Mr. Hajdu writes a good history of comics, delving into the lives and personalities of their creators as well as their social milieu. At first I thought this might be off of the main point of the book, the censorship of comics. Often in pop-culture histories the writer will take extended sidetracks into parts of the story that are fun to read and write about. While I enjoyed these section of the book I had, in my mind, judged them to be a minor flaw in the narrative structure. But I was wrong. By laying down a solid (and very interesting, especially for a comic book fan like me) foundation describing the writers, artists, publishers, and their work, it put many of the arguments of the anti-comics forces into a context that demonstrated the wrongness of their position.

Some may be surprised to read about what a big issue this was at the time. Public comic book burnings were held all over the country. Local censorship boards sprung up across the map. Congressional hearings on the subject were broadcast on live television. Major newspapers like the Hartford Courant wrote editorials calling for an end to the comics menace. Fredric Wertham's infamous comic-bashing book The Seduction of the Innocent was a bestseller. Publishers and newsstand owners were threatened with prosecution, years before the CBLDF was even imagined. It is a remarkable story.

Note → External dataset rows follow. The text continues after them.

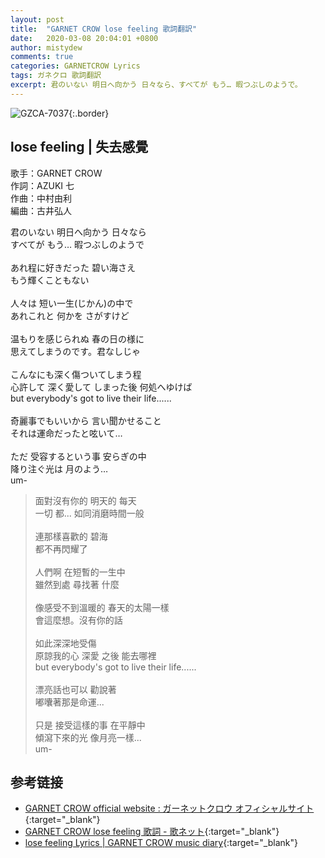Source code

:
 ```yaml
---
layout: post
title:  "GARNET CROW lose feeling 歌詞翻訳"
date:   2020-03-08 20:04:01 +0800
author: mistydew
comments: true
categories: GARNETCROW Lyrics
tags: ガネクロ 歌詞翻訳
excerpt: 君のいない 明日へ向かう 日々なら、すべてが もう… 暇つぶしのようで。
---
```

![GZCA-7037](/gc/assets/images/discography/single/GZCA-7037.jpg){:.border}

## lose feeling | 失去感覺

歌手：GARNET CROW<br>
作詞：AZUKI 七<br>
作曲：中村由利<br>
編曲：古井弘人

<div class="lyric-original">
<p>
君のいない 明日へ向かう 日々なら<br>
すべてが もう… 暇つぶしのようで<br>
<br>
あれ程に好きだった 碧い海さえ<br>
もう輝くこともない<br>
<br>
人々は 短い一生(じかん)の中で<br>
あれこれと 何かを さがすけど<br>
<br>
温もりを感じられぬ 春の日の様に<br>
思えてしまうのです。君なしじゃ<br>
<br>
こんなにも深く傷ついてしまう程<br>
心許して 深く愛して しまった後 何処へゆけば<br>
but everybody's got to live their life......<br>
<br>
奇麗事でもいいから 言い聞かせること<br>
それは運命だったと呟いて…<br>
<br>
ただ 受容するという事 安らぎの中<br>
降り注ぐ光は 月のよう…<br>
um-
</p>
</div>

<div class="lyric-translation">
<blockquote>
面對沒有你的 明天的 每天<br>
一切 都... 如同消磨時間一般<br>
<br>
連那樣喜歡的 碧海<br>
都不再閃耀了<br>
<br>
人們啊 在短暫的一生中<br>
雖然到處 尋找著 什麼<br>
<br>
像感受不到溫暖的 春天的太陽一樣<br>
會這麼想。沒有你的話<br>
<br>
如此深深地受傷<br>
原諒我的心 深愛 之後 能去哪裡<br>
but everybody's got to live their life......<br>
<br>
漂亮話也可以 勸說著<br>
嘟囔著那是命運...<br>
<br>
只是 接受這樣的事 在平靜中<br>
傾瀉下來的光 像月亮一樣...<br>
um-
</blockquote>
</div>

## 参考链接

* [GARNET CROW official website : ガーネットクロウ オフィシャルサイト](http://www.garnetcrow.com){:target="_blank"}
* [GARNET CROW lose feeling 歌詞 - 歌ネット](https://www.uta-net.com/song/59993){:target="_blank"}
* [lose feeling Lyrics \| GARNET CROW music diary](https://mistydew.github.io/gc/lyrics/original/lose%20feeling.html){:target="_blank"}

I'd call this a must-read for any real comics fan and a good read for anyone interested in American history, pop-culture, art, or witch trials.

Monday, November 1, 2010

Trivial Hoot Fifteen

Hoo, it's been a long time since I've been in a question posing mood. We just watched the second episode of Sherlock here and noted that it echoed the canonical Sherlock Holmes story “The Adventure of the Dancing Men” in that Holmes cracked a code. In the original story it was a substitution code with stick figures replacing letters. The question then: what was the first letter that Holmes figured out? This should be elementary for even the most casual Sherlockians.

As always, the first person to give me the correct answer gets an ephemeral hoot and gets his or her name added to our list of Steely-Eyed Missile Men.